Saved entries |
<<<<

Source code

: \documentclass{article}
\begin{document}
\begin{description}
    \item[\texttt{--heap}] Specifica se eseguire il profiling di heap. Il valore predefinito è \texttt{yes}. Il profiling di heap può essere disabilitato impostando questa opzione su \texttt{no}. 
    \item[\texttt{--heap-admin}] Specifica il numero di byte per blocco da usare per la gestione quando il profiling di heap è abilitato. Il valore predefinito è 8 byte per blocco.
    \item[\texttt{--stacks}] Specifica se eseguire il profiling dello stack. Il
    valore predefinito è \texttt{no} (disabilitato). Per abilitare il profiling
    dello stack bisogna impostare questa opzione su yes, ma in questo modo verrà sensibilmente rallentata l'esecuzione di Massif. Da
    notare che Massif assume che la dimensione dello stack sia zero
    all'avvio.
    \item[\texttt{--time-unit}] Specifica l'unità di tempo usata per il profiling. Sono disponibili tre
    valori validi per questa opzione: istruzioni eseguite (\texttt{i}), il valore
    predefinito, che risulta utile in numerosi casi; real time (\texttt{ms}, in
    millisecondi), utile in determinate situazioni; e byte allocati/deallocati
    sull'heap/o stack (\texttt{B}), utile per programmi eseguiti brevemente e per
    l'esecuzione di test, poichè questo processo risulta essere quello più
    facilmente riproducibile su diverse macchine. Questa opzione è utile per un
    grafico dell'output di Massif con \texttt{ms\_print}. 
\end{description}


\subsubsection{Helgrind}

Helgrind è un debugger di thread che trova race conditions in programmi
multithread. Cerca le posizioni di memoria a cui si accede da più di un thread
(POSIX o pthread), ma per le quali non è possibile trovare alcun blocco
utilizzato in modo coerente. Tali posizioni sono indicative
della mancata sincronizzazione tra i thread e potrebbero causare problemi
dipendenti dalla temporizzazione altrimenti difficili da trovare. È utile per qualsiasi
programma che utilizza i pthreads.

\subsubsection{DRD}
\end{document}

>>>>

Work required | Give an exact copy of all the data shown above.

Answer space |
Source code

: \documentclass{article}
\begin{document}
\begin{description}
    \item[\texttt{--heap}] Specifica se eseguire il profiling di heap. Il valore predefinito è \texttt{yes}. Il profiling di heap può essere disabilitato impostando questa opzione su \texttt{no}. 
    \item[\texttt{--heap-admin}] Specifica il numero di byte per blocco da usare per la gestione quando il profiling di heap è abilitato. Il valore predefinito è 8 byte per blocco.
    \item[\texttt{--stacks}] Specifica se eseguire il profiling dello stack. Il
    valore predefinito è \texttt{no} (disabilitato). Per abilitare il profiling
    dello stack bisogna impostare questa opzione su yes, ma in questo modo verrà sensibilmente rallentata l'esecuzione di Massif. Da
    notare che Massif assume che la dimensione dello stack sia zero
    all'avvio.
    \item[\texttt{--time-unit}] Specifica l'unità di tempo usata per il profiling. Sono disponibili tre
    valori validi per questa opzione: istruzioni eseguite (\texttt{i}), il valore
    predefinito, che risulta utile in numerosi casi; real time (\texttt{ms}, in
    millisecondi), utile in determinate situazioni; e byte allocati/deallocati
    sull'heap/o stack (\texttt{B}), utile per programmi eseguiti brevemente e per
    l'esecuzione di test, poichè questo processo risulta essere quello più
    facilmente riproducibile su diverse macchine. Questa opzione è utile per un
    grafico dell'output di Massif con \texttt{ms\_print}. 
\end{description}


\subsubsection{Helgrind}

Helgrind è un debugger di thread che trova race conditions in programmi
multithread. Cerca le posizioni di memoria a cui si accede da più di un thread
(POSIX o pthread), ma per le quali non è possibile trovare alcun blocco
utilizzato in modo coerente. Tali posizioni sono indicative
della mancata sincronizzazione tra i thread e potrebbero causare problemi
dipendenti dalla temporizzazione altrimenti difficili da trovare. È utile per qualsiasi
programma che utilizza i pthreads.

\subsubsection{DRD}
\end{document}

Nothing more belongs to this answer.